Configure active/hot-standby mode

To support high availability (HA), you can configure Deploy in clustered active/hot-standby mode. In this mode, only one Deploy node is active at one time, while the hot standby node is ready to become active if needed.

Active/hot-standby configuration

Requirements

Using Deploy in active/hot-standby mode requires the following:

  • System requirements: Meet the standard system requirements for Deploy.

    Important: Active/hot-standby is not supported on Microsoft Windows.
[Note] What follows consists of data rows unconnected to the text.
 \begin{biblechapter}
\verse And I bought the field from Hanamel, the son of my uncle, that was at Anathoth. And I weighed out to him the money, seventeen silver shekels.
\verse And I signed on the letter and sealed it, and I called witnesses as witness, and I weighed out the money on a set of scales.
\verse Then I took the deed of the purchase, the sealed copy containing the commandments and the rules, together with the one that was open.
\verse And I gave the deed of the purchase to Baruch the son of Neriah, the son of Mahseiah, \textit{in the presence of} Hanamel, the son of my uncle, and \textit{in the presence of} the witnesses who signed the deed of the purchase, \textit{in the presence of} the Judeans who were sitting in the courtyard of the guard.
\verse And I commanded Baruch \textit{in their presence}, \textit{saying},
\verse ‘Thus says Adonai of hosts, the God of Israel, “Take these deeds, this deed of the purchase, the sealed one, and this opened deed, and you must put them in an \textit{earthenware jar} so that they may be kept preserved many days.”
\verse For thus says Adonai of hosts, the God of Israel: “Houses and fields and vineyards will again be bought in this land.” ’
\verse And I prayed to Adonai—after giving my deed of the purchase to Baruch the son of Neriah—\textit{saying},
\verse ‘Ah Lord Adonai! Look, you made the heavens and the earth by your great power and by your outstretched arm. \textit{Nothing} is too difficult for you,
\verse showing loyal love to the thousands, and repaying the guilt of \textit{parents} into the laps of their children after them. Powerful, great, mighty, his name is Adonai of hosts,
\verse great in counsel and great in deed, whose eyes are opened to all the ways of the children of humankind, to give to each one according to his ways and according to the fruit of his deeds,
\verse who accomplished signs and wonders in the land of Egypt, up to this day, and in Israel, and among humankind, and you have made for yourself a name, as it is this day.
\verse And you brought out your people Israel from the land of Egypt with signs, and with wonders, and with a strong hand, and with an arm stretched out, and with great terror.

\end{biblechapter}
  • External repository: Store the Deploy repository in an external database using the instructions in this topic. If you are using the default Deploy configuration, which stores the repository in an embedded database, you need to migrate all of your data to an external database before you can start to use active/hot-standby.
  • Load balancer: Use a load balancer that supports hot-standby and health checking using HTTP status codes. This topic provides an example of how to set up a HAProxy load balancer.
  • Artifact storage: Binary data (artifacts) can be stored in the external Deploy database or in a filesystem such as NFS. If you store artifacts in a filesystem, it must be shared so that both the active and standby Deploy nodes can reach it. Note: To store artifacts in the Deploy database, use the setting xl.repository.artifacts.type = db in xl-deploy.conf, as described in this document.
  • Time settings: The time on both Deploy nodes must be synchronized through an NTP server.
  • Firewall: The firewall must allow traffic on port 2552 in the default setup. For more information, see optional cluster settings.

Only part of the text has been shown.